The Journal of Cell Biology ◽

10.1083/jcb.202007193 ◽

2021 ◽

Vol 220 (3) ◽

Author(s):

Kimberly K. Fong ◽

Trisha N. Davis ◽

Charles L. Asbury

Keyword(s):

Mitotic Spindle ◽

Spindle Assembly ◽

Force Generation ◽

Initial Contact ◽

Bipolar Spindle ◽

Spindle Poles ◽

Mitotic Spindle Assembly ◽

Spindle Microtubules ◽

Pole Component

To assemble a bipolar spindle, microtubules emanating from two poles must bundle into an antiparallel midzone, where plus end–directed motors generate outward pushing forces to drive pole separation. Midzone cross-linkers and motors display only modest preferences for antiparallel filaments, and duplicated poles are initially tethered together, an arrangement that instead favors parallel interactions. Pivoting of microtubules around spindle poles might help overcome this geometric bias, but the intrinsic pivoting flexibility of the microtubule–pole interface has not been directly measured, nor has its importance during early spindle assembly been tested.
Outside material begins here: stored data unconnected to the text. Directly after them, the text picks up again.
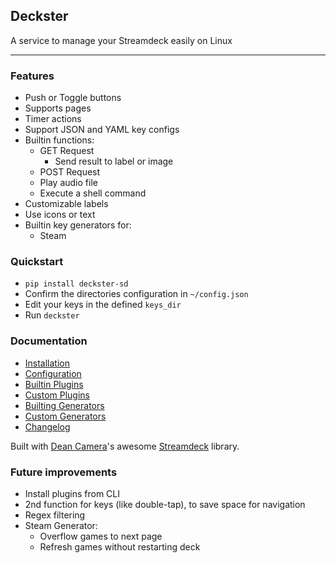 ## **Deckster**
A service to manage your Streamdeck easily on Linux

---
### **Features**
- Push or Toggle buttons
- Supports pages
- Timer actions
- Support JSON and YAML key configs
- Builtin functions:
  - GET Request
    - Send result to label or image
  - POST Request
  - Play audio file
  - Execute a shell command
- Customizable labels
- Use icons or text
- Builtin key generators for:
  - Steam

### **Quickstart**
- `pip install deckster-sd`
- Confirm the directories configuration in `~/config.json`
- Edit your keys in the defined `keys_dir`
- Run `deckster`

### **Documentation**
- [Installation](install.md)
- [Configuration](config.md)
- [Builtin Plugins](plugins.md)
- [Custom Plugins](custom_plugins.md)
- [Builting Generators](generators.md)
- [Custom Generators](custom_generators.md)
- [Changelog](changelog.md)

Built with [Dean Camera](https://github.com/abcminiuser/)'s awesome [Streamdeck](https://pypi.org/project/streamdeck/) library.

### **Future improvements**
- Install plugins from CLI
- 2nd function for keys (like double-tap), to save space for navigation
- Regex filtering
- Steam Generator:
  - Overflow games to next page
  - Refresh games without restarting deck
By measuring the pivoting of microtubules around isolated yeast spindle poles, we show that pivoting flexibility can be modified by mutating a microtubule-anchoring pole component, Spc110. By engineering mutants with different flexibilities, we establish the importance of pivoting in vivo for timely pole separation. Our results suggest that passive thermal pivoting can bring microtubules from side-by-side poles into initial contact, but active minus end–directed force generation will be needed to achieve antiparallel alignment.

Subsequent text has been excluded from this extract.